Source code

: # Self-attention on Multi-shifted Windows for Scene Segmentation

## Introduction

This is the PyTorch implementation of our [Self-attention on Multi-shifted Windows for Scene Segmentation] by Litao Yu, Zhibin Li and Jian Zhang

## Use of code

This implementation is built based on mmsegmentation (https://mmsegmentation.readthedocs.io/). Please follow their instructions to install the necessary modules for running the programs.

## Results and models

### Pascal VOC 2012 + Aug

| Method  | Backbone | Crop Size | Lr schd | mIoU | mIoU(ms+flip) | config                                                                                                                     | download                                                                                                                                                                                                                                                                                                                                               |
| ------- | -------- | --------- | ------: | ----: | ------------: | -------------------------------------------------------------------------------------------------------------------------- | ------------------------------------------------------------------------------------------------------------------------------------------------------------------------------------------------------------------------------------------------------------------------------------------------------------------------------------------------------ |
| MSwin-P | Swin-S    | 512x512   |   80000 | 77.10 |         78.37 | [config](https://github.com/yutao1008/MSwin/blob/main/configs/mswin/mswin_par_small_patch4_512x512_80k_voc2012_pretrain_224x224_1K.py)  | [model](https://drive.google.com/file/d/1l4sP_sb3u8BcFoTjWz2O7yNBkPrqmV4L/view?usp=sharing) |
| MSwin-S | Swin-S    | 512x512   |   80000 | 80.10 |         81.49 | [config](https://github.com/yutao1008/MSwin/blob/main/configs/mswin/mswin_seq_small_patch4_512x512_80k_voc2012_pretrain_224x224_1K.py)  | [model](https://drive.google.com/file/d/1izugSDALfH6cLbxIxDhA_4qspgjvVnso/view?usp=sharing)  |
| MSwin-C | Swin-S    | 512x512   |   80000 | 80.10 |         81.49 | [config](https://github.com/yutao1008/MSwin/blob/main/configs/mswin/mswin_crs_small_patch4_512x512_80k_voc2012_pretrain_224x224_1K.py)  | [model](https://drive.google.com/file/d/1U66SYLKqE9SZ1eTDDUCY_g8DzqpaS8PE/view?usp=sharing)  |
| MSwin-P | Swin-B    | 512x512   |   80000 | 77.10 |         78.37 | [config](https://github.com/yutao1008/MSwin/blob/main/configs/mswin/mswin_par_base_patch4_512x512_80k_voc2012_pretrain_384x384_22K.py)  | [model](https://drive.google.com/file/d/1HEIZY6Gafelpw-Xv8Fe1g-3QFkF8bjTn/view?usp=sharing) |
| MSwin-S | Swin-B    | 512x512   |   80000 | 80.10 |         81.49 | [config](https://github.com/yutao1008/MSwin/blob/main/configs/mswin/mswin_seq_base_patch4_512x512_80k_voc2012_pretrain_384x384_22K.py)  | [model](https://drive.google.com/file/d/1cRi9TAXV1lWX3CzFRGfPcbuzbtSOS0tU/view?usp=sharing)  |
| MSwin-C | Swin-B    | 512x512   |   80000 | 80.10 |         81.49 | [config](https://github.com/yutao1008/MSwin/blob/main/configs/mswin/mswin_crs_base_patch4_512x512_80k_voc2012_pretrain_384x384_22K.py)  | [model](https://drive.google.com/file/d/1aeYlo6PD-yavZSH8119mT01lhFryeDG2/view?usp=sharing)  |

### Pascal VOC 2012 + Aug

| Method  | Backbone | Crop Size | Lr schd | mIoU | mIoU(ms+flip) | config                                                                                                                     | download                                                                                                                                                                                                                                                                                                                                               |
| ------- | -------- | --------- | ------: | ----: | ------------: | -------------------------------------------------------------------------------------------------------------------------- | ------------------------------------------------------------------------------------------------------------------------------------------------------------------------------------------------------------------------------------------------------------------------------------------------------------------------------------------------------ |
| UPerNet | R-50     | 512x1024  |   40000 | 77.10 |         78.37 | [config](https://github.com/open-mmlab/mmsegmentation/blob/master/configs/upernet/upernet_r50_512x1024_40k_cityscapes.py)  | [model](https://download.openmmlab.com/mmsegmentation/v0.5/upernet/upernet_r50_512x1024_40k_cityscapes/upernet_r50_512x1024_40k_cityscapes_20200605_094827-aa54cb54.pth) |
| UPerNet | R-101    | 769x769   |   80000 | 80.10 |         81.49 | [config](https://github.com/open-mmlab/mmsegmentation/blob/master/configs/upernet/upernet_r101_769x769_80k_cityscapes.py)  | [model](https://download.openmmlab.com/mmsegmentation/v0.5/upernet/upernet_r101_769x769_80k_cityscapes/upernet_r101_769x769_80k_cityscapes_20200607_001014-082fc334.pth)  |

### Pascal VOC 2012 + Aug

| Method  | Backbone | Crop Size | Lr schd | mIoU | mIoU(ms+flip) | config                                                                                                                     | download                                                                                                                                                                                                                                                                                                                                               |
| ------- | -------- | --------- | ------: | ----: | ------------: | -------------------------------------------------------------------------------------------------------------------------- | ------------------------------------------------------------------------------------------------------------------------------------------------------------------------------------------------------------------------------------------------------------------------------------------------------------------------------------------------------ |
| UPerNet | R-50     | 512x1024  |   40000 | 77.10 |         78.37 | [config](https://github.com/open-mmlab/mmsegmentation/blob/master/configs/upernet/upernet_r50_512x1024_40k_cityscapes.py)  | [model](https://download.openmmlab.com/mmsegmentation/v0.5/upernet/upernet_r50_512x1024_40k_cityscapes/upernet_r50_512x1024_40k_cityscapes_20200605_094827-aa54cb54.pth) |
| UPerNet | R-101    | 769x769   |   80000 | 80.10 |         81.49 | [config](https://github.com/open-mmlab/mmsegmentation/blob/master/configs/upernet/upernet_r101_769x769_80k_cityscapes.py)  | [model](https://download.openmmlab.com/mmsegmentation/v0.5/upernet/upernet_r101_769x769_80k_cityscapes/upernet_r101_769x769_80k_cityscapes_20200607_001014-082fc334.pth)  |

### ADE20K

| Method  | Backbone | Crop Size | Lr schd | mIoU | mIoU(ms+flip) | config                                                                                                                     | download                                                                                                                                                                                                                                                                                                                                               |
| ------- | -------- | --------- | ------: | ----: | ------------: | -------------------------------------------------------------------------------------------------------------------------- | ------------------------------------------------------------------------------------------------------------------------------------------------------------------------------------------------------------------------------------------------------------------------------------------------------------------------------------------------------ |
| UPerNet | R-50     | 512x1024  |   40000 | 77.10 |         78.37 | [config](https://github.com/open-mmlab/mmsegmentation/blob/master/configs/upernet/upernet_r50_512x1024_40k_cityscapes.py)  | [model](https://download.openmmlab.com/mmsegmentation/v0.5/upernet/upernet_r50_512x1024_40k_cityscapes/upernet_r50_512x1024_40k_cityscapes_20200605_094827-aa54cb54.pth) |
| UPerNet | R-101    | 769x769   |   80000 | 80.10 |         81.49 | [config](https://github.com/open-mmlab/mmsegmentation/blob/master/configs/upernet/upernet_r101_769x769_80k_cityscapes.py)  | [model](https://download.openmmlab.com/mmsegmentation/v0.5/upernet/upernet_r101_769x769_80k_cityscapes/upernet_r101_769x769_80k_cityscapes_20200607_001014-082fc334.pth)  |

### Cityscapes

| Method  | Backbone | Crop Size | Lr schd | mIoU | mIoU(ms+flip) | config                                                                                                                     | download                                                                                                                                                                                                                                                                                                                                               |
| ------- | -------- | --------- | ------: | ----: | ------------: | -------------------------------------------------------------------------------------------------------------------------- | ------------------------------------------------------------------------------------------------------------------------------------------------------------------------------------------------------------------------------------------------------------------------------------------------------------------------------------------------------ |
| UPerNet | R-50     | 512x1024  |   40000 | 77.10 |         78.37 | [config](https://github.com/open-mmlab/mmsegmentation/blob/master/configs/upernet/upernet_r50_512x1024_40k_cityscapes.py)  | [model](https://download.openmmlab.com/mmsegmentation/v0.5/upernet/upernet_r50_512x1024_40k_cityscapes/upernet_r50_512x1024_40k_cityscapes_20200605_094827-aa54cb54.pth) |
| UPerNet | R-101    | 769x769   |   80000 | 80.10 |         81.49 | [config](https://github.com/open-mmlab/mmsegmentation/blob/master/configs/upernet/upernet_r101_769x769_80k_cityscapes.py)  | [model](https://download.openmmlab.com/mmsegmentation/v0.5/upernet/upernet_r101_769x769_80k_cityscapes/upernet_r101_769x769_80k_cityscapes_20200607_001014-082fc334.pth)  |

········

Goal of the exercise: For this task, write out exactly the lines of the entries above, starting at the line with "MSwin-P | Swin-S" and ending at the line with "MSwin-S | Swin-B", both included, and no others.

Task response:
| MSwin-P | Swin-S    | 512x512   |   80000 | 77.10 |         78.37 | [config](https://github.com/yutao1008/MSwin/blob/main/configs/mswin/mswin_par_small_patch4_512x512_80k_voc2012_pretrain_224x224_1K.py)  | [model](https://drive.google.com/file/d/1l4sP_sb3u8BcFoTjWz2O7yNBkPrqmV4L/view?usp=sharing) |
| MSwin-S | Swin-S    | 512x512   |   80000 | 80.10 |         81.49 | [config](https://github.com/yutao1008/MSwin/blob/main/configs/mswin/mswin_seq_small_patch4_512x512_80k_voc2012_pretrain_224x224_1K.py)  | [model](https://drive.google.com/file/d/1izugSDALfH6cLbxIxDhA_4qspgjvVnso/view?usp=sharing)  |
| MSwin-C | Swin-S    | 512x512   |   80000 | 80.10 |         81.49 | [config](https://github.com/yutao1008/MSwin/blob/main/configs/mswin/mswin_crs_small_patch4_512x512_80k_voc2012_pretrain_224x224_1K.py)  | [model](https://drive.google.com/file/d/1U66SYLKqE9SZ1eTDDUCY_g8DzqpaS8PE/view?usp=sharing)  |
| MSwin-P | Swin-B    | 512x512   |   80000 | 77.10 |         78.37 | [config](https://github.com/yutao1008/MSwin/blob/main/configs/mswin/mswin_par_base_patch4_512x512_80k_voc2012_pretrain_384x384_22K.py)  | [model](https://drive.google.com/file/d/1HEIZY6Gafelpw-Xv8Fe1g-3QFkF8bjTn/view?usp=sharing) |
| MSwin-S | Swin-B    | 512x512   |   80000 | 80.10 |         81.49 | [config](https://github.com/yutao1008/MSwin/blob/main/configs/mswin/mswin_seq_base_patch4_512x512_80k_voc2012_pretrain_384x384_22K.py)  | [model](https://drive.google.com/file/d/1cRi9TAXV1lWX3CzFRGfPcbuzbtSOS0tU/view?usp=sharing)  |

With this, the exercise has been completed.